Explorer attempts January solo ascent of Denali

Lonnie Dupre sets out Tuesday afternoon, shortly after landing Kahiltna Glacier on Denali, where he buried a cache of supplies and established a base camp at 7,200 feet.

Lonnie Dupre sets out Tuesday afternoon, shortly after landing on Denali’s Kahiltna Glacier, where he buried a cache of supplies and established a base camp at 7,200 feet. Photo courtesy One World Endeavors.

After a week of waiting out weather delays in Talkeetna, Alaska, climber and polar guide Lonnie Dupre successfully reached the Kahiltna Glacier on Tuesday, the first step in a bid to become the first solo climber to reach the summit of North America’s highest mountain in January.

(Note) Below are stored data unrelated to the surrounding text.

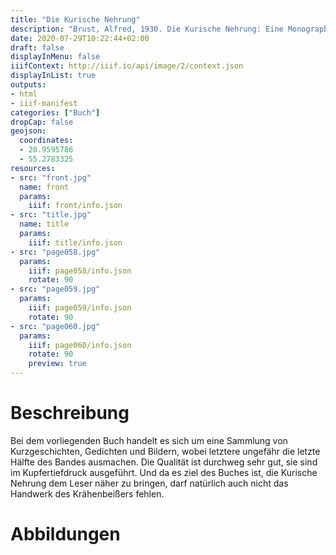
 ```yaml
---
title: "Die Kurische Nehrung"
description: "Brust, Alfred, 1930. Die Kurische Nehrung: Eine Monographie in Bildern. 1. Auflage, 1.-5. Tausend - Königsberg in Preußen: Gräfe & Unzer"
date: 2020-07-29T10:22:44+02:00
draft: false
displayInMenu: false
iiifContext: http://iiif.io/api/image/2/context.json
displayInList: true
outputs:
- html
- iiif-manifest
categories: ["Buch"]
dropCap: false
geojson:
  coordinates:
  - 20.9595786
  - 55.2783325
resources:
- src: "front.jpg"
  name: front
  params:
    iiif: front/info.json
- src: "title.jpg"
  name: title
  params:
    iiif: title/info.json
- src: "page058.jpg"
  params:
    iiif: page058/info.json
    rotate: 90
- src: "page059.jpg"
  params:
    iiif: page059/info.json
    rotate: 90
- src: "page060.jpg"
  params:
    iiif: page060/info.json
    rotate: 90
    preview: true
---
```

# Beschreibung

Bei dem vorliegenden Buch handelt es sich um eine Sammlung von Kurzgeschichten, Gedichten und Bildern, wobei letztere ungefähr die letzte Hälfte des Bandes ausmachen. Die Qualität ist durchweg sehr gut, sie sind im Kupfertiefdruck ausgeführt. Und da es ziel des Buches ist, die Kurische Nehrung dem Leser näher zu bringen, darf natürlich auch nicht das Handwerk des Krähenbeißers fehlen.

# Abbildungen
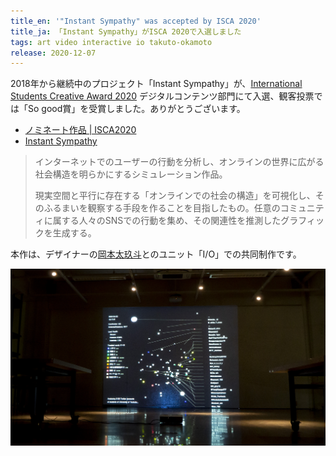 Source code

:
 ```yaml
---
title_en: '"Instant Sympathy" was accepted by ISCA 2020'
title_ja: 「Instant Sympathy」がISCA 2020で入選しました
tags: art video interactive io takuto-okamoto
release: 2020-12-07
---
```


2018年から継続中のプロジェクト「Instant Sympathy」が、[International Students Creative Award 2020](https://kc-i.jp/activity/award/isca/2020/) デジタルコンテンツ部門にて入選、観客投票では「So good賞」を受賞しました。ありがとうございます。

* [ノミネート作品 | ISCA2020](https://kc-i.jp/activity/award/isca/2020/nominate/)
* [Instant Sympathy](/pages/works/sympathy.md)

> インターネットでのユーザーの行動を分析し、オンラインの世界に広がる社会構造を明らかにするシミュレーション作品。
>
> 現実空間と平行に存在する「オンラインでの社会の構造」を可視化し、そのふるまいを観察する手段を作ることを目指したもの。任意のコミュニティに属する人々のSNSでの行動を集め、その関連性を推測したグラフィックを生成する。

本作は、デザイナーの[岡本太玖斗](https://takuto-okamoto.com/)とのユニット「I/O」での共同制作です。

[![](/assets/works/sympathy/sympathy_main.jpg)](https://www.youtube.com/watch?v=ic22g26_QKM)
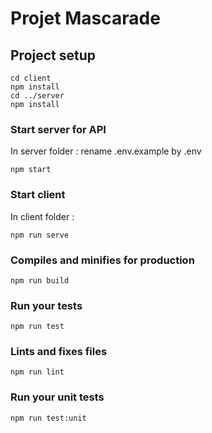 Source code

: # Projet Mascarade

## Project setup
```
cd client
npm install
cd ../server
npm install
```

### Start server for API
In server folder :
rename .env.example by .env
```
npm start
```
### Start client
In client folder :
```
npm run serve
```

### Compiles and minifies for production
```
npm run build
```

### Run your tests
```
npm run test
```

### Lints and fixes files
```
npm run lint
```

### Run your unit tests
```
npm run test:unit
```

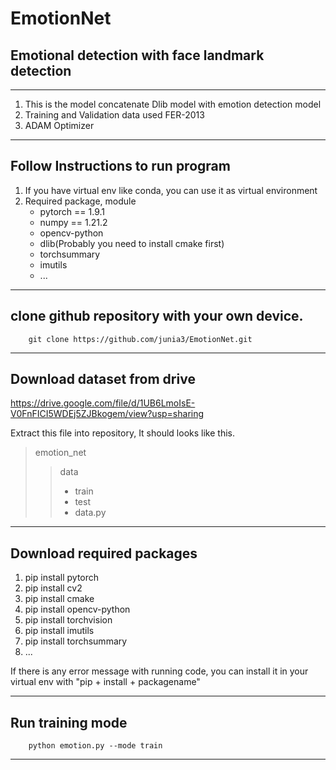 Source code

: # EmotionNet
## Emotional detection with face landmark detection
---
1. This is the model concatenate Dlib model with emotion detection model
2. Training and Validation data used FER-2013
3. ADAM Optimizer

---
## Follow Instructions to run program

1. If you have virtual env like conda, you can use it as virtual environment
2. Required package, module
    - pytorch == 1.9.1
    - numpy == 1.21.2
    - opencv-python
    - dlib(Probably you need to install cmake first)
    - torchsummary
    - imutils
    - ...

___
## clone github repository with your own device.
```
    git clone https://github.com/junia3/EmotionNet.git
```

___
## Download dataset from drive
https://drive.google.com/file/d/1UB6LmoIsE-V0FnFICI5WDEj5ZJBkogem/view?usp=sharing

Extract this file into repository, It should looks like this.

> emotion_net
>    > data
>    >    - train
>    >    - test
>    >    - data.py

___
## Download required packages
1. pip install pytorch
2. pip install cv2
3. pip install cmake
4. pip install opencv-python
5. pip install torchvision
6. pip install imutils
7. pip install torchsummary
8. ...

If there is any error message with running code, you can install it in your virtual env with "pip + install + packagename"

___
## Run training mode
```
    python emotion.py --mode train
```

___ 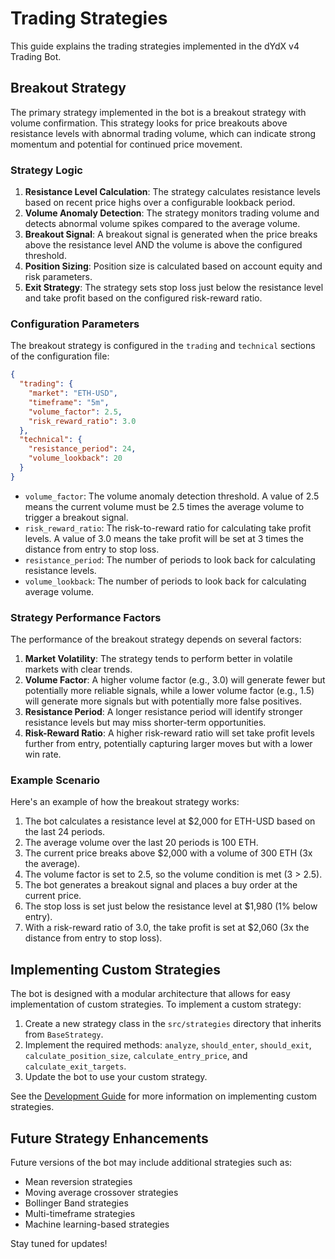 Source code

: # Trading Strategies

This guide explains the trading strategies implemented in the dYdX v4 Trading Bot.

## Breakout Strategy

The primary strategy implemented in the bot is a breakout strategy with volume confirmation. This strategy looks for price breakouts above resistance levels with abnormal trading volume, which can indicate strong momentum and potential for continued price movement.

### Strategy Logic

1. **Resistance Level Calculation**: The strategy calculates resistance levels based on recent price highs over a configurable lookback period.
2. **Volume Anomaly Detection**: The strategy monitors trading volume and detects abnormal volume spikes compared to the average volume.
3. **Breakout Signal**: A breakout signal is generated when the price breaks above the resistance level AND the volume is above the configured threshold.
4. **Position Sizing**: Position size is calculated based on account equity and risk parameters.
5. **Exit Strategy**: The strategy sets stop loss just below the resistance level and take profit based on the configured risk-reward ratio.

### Configuration Parameters

The breakout strategy is configured in the `trading` and `technical` sections of the configuration file:

```json
{
  "trading": {
    "market": "ETH-USD",
    "timeframe": "5m",
    "volume_factor": 2.5,
    "risk_reward_ratio": 3.0
  },
  "technical": {
    "resistance_period": 24,
    "volume_lookback": 20
  }
}
```

- `volume_factor`: The volume anomaly detection threshold. A value of 2.5 means the current volume must be 2.5 times the average volume to trigger a breakout signal.
- `risk_reward_ratio`: The risk-to-reward ratio for calculating take profit levels. A value of 3.0 means the take profit will be set at 3 times the distance from entry to stop loss.
- `resistance_period`: The number of periods to look back for calculating resistance levels.
- `volume_lookback`: The number of periods to look back for calculating average volume.

### Strategy Performance Factors

The performance of the breakout strategy depends on several factors:

1. **Market Volatility**: The strategy tends to perform better in volatile markets with clear trends.
2. **Volume Factor**: A higher volume factor (e.g., 3.0) will generate fewer but potentially more reliable signals, while a lower volume factor (e.g., 1.5) will generate more signals but with potentially more false positives.
3. **Resistance Period**: A longer resistance period will identify stronger resistance levels but may miss shorter-term opportunities.
4. **Risk-Reward Ratio**: A higher risk-reward ratio will set take profit levels further from entry, potentially capturing larger moves but with a lower win rate.

### Example Scenario

Here's an example of how the breakout strategy works:

1. The bot calculates a resistance level at $2,000 for ETH-USD based on the last 24 periods.
2. The average volume over the last 20 periods is 100 ETH.
3. The current price breaks above $2,000 with a volume of 300 ETH (3x the average).
4. The volume factor is set to 2.5, so the volume condition is met (3 > 2.5).
5. The bot generates a breakout signal and places a buy order at the current price.
6. The stop loss is set just below the resistance level at $1,980 (1% below entry).
7. With a risk-reward ratio of 3.0, the take profit is set at $2,060 (3x the distance from entry to stop loss).

## Implementing Custom Strategies

The bot is designed with a modular architecture that allows for easy implementation of custom strategies. To implement a custom strategy:

1. Create a new strategy class in the `src/strategies` directory that inherits from `BaseStrategy`.
2. Implement the required methods: `analyze`, `should_enter`, `should_exit`, `calculate_position_size`, `calculate_entry_price`, and `calculate_exit_targets`.
3. Update the bot to use your custom strategy.

See the [Development Guide](../development/README.md) for more information on implementing custom strategies.

## Future Strategy Enhancements

Future versions of the bot may include additional strategies such as:

- Mean reversion strategies
- Moving average crossover strategies
- Bollinger Band strategies
- Multi-timeframe strategies
- Machine learning-based strategies

Stay tuned for updates!
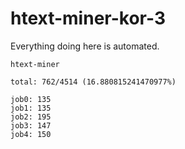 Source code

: # htext-miner-kor-3

Everything doing here is automated.

```
htext-miner

total: 762/4514 (16.880815241470977%)

job0: 135
job1: 135
job2: 195
job3: 147
job4: 150
```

Of the thousands of climbers who have reached the 20,320-foot summit of Mount McKinley (also known as Denali to most climbers and locals), only sixteen have successfully climbed the mountain during the winter season. The high latitude and sheer mass of Denali contributes to extreme and volatile weather year round; winter temperatures can drop lower than 60 below zero, and winds can exceed a hundred miles per hour. January is typically the darkest and coldest time on the mountain, with less than six hours of daylight.

This will be Dupre’s third attempt at a solo ascent in January. In 2011, he was shut down by a storm when he was just hours from reaching the summit. Dupre huddled in his snow cave for seven days, but the window of stable weather he needed to continue to the summit never came. In 2012, he tried again. This time, weather trapped him lower on the mountain. Dupre said that each attempt served to teach him more about the equipment and weather he needed to reach the summit, and said he’s confident his experience will push him closer to success in 2013.

Dupre is traveling with a five-foot sled and a backpack, which together weigh 225 pounds. Attached to his sled are fourteen-foot aluminum poles that will allow him to span a crevasse should he slip into one. Up to 11,200 feet, he will also use long skis for bridging hidden crevasses, switching to exclusively crampons and a backpack for the steeper terrain above 14,000 feet. He plans to consume about 5,000 calories a day, saving on fuel by carrying food that can be eaten without cooking. He will also build snow caves as shelters, which he said are more reliable than a tent in a winter storm.

Dupre said the goal of his expedition is to create a platform to raise awareness about Alaska’s vanishing glaciers. Through his organization, One World Endeavors, he plans to produce a documentary called “Cold Love” about the fragile state of Earth’s frozen places. The organization is hosting a Kickstarter project to raise funds for the production.